Raise the confidence threshold. Setting min_detection_confidence=0.7 or higher reduces false positives and slightly speeds up post-processing since fewer detections get returned. The default 0.5 is a good balance, but bump it up if you’re getting phantom faces in complex backgrounds.
Use model 0 unless you need range. The short-range model is faster than full-range. Only switch to model_selection=1 when your camera is mounted far from people.
Common Errors and Fixes
cv2.error: ... Can't open camera by index — Your webcam isn’t available at index 0. Try cv2.VideoCapture(1) or cv2.VideoCapture(2). On Linux, check that /dev/video0 exists. If you’re in a VM or WSL, webcam passthrough may need extra configuration.
AttributeError: 'NoneType' object has no attribute 'detections' — This happens when you call face_detection.process() with a BGR image instead of RGB. Always convert with cv2.cvtColor(frame, cv2.COLOR_BGR2RGB) before processing. MediaPipe expects RGB input.
Detections flicker or disappear between frames — Lower the min_detection_confidence to 0.3 or 0.4. The default 0.5 can miss faces at oblique angles or in poor lighting.

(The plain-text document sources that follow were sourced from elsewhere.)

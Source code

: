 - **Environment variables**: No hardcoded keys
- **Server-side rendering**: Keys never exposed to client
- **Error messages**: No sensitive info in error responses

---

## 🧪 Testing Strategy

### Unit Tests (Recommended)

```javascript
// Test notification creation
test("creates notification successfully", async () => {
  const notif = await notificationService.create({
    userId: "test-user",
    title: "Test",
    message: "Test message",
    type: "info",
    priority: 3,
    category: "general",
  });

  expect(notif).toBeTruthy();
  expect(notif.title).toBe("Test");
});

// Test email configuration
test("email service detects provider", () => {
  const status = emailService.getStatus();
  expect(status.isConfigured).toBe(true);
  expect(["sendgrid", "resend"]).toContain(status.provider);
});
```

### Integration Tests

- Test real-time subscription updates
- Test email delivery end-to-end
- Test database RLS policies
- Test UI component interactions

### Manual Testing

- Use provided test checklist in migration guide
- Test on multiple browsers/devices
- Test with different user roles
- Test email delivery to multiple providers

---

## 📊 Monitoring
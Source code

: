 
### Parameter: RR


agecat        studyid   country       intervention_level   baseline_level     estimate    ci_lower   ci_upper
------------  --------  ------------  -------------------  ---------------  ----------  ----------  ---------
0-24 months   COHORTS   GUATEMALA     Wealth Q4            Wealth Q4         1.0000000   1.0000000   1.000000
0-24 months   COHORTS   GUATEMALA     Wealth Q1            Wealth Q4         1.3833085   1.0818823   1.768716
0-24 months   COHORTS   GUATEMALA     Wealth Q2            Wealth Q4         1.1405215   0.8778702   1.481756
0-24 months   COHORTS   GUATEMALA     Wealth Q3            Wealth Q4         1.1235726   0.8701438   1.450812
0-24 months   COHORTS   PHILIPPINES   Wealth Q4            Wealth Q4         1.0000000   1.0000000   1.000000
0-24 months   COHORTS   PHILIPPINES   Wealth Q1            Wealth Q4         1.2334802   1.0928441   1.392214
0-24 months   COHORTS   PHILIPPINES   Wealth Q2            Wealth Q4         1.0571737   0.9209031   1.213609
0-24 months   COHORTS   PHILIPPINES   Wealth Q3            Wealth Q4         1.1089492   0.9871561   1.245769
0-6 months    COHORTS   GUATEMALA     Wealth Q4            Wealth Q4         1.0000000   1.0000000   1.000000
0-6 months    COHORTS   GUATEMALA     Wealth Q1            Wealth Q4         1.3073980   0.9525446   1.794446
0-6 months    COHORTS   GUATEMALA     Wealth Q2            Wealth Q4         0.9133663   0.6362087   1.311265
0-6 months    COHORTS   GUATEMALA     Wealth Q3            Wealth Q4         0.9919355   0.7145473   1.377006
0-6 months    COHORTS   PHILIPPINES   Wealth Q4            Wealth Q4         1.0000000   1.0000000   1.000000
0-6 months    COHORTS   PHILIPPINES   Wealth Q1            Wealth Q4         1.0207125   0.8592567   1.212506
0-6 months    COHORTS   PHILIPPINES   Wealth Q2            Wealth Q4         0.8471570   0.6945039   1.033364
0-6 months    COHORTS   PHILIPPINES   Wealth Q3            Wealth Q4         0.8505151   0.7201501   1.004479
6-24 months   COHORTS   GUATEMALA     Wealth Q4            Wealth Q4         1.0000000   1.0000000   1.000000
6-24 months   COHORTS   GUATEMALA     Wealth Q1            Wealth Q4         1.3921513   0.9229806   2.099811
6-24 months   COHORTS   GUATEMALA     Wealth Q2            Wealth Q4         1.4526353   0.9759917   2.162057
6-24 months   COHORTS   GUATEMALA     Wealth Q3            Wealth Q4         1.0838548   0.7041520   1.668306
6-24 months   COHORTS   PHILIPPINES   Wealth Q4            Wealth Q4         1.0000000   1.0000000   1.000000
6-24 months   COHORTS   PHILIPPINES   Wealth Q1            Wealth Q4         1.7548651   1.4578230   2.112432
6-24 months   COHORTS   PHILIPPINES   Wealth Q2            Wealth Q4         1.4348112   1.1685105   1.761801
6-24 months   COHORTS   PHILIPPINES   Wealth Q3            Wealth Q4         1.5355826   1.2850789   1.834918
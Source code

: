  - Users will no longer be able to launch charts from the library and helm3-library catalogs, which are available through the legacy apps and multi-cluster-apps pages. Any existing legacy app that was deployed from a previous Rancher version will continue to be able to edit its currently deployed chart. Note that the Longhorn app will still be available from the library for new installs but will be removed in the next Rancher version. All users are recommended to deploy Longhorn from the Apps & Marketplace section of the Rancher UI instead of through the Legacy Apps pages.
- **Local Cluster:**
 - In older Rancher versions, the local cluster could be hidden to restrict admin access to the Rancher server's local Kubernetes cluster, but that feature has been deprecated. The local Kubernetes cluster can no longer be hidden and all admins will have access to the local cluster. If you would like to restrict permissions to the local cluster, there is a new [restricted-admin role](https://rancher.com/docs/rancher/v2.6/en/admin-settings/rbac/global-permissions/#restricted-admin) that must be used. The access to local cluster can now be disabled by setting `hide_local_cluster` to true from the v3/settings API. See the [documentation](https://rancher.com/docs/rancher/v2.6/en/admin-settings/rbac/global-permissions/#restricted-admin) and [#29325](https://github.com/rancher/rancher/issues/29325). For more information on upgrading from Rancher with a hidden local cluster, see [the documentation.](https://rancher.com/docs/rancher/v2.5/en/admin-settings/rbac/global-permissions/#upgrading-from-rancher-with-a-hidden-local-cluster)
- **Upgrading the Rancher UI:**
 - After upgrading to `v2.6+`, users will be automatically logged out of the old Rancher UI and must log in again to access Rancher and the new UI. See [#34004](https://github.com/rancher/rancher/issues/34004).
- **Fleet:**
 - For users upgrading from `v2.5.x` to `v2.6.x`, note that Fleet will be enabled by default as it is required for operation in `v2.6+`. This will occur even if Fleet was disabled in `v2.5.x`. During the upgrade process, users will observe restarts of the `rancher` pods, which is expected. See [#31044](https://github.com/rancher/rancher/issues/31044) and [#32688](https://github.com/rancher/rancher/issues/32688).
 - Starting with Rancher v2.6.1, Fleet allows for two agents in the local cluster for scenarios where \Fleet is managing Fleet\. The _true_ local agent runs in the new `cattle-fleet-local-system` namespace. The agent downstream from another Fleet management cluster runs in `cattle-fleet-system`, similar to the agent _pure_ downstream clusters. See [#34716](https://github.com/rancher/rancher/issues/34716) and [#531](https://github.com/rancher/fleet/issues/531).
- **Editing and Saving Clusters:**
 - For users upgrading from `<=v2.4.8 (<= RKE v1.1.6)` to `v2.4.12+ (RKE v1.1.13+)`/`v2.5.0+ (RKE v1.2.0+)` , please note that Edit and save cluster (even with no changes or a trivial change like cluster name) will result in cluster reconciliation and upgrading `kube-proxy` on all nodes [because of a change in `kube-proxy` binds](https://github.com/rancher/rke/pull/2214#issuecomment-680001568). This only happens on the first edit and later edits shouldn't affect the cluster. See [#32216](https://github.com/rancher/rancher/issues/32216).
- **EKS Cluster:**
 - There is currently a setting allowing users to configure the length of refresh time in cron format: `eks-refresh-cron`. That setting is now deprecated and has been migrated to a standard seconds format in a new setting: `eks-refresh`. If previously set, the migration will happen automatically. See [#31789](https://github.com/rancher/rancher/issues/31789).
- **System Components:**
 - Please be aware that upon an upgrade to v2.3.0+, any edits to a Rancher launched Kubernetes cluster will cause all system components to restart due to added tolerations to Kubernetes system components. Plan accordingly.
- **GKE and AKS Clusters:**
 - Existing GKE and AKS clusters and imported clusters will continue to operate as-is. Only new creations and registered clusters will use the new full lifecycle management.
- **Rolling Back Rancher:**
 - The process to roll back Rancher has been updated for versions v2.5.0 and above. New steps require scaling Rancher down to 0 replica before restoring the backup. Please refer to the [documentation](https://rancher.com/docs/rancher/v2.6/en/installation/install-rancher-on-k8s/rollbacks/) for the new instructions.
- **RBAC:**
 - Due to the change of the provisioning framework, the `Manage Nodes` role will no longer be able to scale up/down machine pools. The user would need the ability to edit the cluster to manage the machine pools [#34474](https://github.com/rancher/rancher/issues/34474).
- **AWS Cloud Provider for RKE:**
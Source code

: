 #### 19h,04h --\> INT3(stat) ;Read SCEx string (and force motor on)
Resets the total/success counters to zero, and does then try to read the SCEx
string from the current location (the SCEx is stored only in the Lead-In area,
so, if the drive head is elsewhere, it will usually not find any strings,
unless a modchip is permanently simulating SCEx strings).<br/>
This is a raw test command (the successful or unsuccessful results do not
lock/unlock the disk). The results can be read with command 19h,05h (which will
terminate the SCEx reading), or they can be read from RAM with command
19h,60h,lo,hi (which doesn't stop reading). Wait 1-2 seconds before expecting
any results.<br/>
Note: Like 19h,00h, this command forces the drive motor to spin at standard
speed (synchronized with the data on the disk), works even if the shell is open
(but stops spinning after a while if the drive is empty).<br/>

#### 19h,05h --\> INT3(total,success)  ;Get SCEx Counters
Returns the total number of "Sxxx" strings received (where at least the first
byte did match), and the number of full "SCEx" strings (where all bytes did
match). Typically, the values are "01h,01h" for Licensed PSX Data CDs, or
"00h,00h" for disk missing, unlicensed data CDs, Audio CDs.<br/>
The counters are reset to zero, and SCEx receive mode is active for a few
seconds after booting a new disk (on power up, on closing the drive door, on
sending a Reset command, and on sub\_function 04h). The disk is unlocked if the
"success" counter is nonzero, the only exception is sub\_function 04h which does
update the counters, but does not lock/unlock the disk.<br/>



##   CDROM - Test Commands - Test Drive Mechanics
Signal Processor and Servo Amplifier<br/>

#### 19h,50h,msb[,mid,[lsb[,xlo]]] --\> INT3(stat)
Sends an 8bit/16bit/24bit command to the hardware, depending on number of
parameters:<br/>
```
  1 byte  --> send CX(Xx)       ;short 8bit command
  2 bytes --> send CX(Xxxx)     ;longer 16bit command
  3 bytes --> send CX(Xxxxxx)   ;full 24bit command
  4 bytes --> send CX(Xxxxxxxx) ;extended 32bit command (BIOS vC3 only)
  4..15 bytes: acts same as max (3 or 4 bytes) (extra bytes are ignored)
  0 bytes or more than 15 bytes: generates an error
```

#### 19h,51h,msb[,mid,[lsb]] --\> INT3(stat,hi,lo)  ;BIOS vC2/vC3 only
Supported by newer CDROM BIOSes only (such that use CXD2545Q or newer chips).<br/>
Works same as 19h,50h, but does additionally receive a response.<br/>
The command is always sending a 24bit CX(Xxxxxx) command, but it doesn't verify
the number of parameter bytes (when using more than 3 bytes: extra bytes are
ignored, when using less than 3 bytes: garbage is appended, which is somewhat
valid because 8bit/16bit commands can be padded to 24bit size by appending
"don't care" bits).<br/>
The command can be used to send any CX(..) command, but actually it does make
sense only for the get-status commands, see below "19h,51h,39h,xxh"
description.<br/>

You can also try switching to model_selection=1 for better detection at distance.
ImportError: cannot import name 'solutions' from 'mediapipe' — You likely have a stale or partial install. Run pip install --upgrade mediapipe to get the latest version. If you’re on Apple Silicon, make sure you’re using Python 3.9+ since older builds had compatibility issues.
Bounding boxes are offset or misaligned — The relative bounding box coordinates assume the image hasn’t been flipped. If you’re using cv2.flip(frame, 1) for a mirror effect, apply the flip before passing the frame to MediaPipe, not after. Otherwise the coordinates won’t match the displayed frame.